------ Material supplied ------

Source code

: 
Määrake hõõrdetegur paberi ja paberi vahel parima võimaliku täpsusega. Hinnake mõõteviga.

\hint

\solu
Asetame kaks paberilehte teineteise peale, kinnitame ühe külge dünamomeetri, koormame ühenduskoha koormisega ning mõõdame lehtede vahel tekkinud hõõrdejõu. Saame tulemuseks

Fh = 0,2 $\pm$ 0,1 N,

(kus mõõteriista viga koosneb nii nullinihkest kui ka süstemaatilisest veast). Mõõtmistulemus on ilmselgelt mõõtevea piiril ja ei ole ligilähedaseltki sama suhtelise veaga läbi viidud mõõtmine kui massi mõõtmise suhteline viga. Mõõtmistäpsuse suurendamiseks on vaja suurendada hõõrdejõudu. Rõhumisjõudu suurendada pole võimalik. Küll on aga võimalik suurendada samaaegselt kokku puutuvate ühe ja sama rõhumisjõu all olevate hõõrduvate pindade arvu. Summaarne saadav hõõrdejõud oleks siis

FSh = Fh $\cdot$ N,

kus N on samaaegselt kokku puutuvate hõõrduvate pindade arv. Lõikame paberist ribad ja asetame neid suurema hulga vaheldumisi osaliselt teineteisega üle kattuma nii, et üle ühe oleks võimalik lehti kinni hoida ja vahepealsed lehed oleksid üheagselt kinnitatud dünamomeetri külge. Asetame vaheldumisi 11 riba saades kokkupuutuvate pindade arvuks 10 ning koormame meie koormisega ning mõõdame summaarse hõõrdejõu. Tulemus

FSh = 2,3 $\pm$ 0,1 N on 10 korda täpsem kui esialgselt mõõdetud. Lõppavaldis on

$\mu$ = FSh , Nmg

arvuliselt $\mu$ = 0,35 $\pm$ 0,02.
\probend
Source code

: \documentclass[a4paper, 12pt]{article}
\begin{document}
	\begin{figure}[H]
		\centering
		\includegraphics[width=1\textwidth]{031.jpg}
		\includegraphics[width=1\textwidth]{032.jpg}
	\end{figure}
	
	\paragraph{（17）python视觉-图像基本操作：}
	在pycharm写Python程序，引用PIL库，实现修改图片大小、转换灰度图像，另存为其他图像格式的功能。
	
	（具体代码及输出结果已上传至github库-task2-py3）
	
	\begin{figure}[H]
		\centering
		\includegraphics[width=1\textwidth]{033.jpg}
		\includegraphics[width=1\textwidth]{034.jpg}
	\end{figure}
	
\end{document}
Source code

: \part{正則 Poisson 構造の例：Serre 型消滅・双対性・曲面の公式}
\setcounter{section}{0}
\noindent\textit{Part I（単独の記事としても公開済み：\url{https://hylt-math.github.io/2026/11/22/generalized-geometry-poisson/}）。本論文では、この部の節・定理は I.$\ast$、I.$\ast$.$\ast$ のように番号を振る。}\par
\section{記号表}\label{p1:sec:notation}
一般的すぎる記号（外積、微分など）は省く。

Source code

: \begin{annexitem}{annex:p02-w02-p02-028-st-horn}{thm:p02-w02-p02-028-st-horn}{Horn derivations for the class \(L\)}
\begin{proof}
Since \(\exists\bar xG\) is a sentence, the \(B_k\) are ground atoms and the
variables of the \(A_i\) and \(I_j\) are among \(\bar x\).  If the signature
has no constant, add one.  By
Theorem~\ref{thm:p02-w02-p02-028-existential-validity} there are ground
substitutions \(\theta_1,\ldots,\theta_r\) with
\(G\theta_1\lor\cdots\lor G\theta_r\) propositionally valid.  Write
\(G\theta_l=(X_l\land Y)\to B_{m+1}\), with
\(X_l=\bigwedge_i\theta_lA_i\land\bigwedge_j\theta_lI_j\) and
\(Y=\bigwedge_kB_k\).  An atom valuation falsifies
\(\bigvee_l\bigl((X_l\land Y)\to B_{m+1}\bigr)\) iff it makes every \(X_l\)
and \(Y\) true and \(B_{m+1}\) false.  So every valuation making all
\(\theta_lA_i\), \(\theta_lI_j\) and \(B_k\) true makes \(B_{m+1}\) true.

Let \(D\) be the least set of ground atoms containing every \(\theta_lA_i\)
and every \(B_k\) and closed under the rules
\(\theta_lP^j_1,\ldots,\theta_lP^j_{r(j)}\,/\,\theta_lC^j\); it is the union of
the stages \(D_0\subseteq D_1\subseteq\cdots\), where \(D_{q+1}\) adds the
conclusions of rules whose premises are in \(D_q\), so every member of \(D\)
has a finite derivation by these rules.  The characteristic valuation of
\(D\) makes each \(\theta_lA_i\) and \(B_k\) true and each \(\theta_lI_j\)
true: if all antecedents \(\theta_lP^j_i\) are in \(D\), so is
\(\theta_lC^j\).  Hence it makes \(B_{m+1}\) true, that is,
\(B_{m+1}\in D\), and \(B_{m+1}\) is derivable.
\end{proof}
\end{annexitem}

------

*Task*: Your task is to find every line above containing the word "width" and copy it.

*Output for this exercise*:
		\includegraphics[width=1\textwidth]{031.jpg}
		\includegraphics[width=1\textwidth]{032.jpg}
		\includegraphics[width=1\textwidth]{033.jpg}
		\includegraphics[width=1\textwidth]{034.jpg}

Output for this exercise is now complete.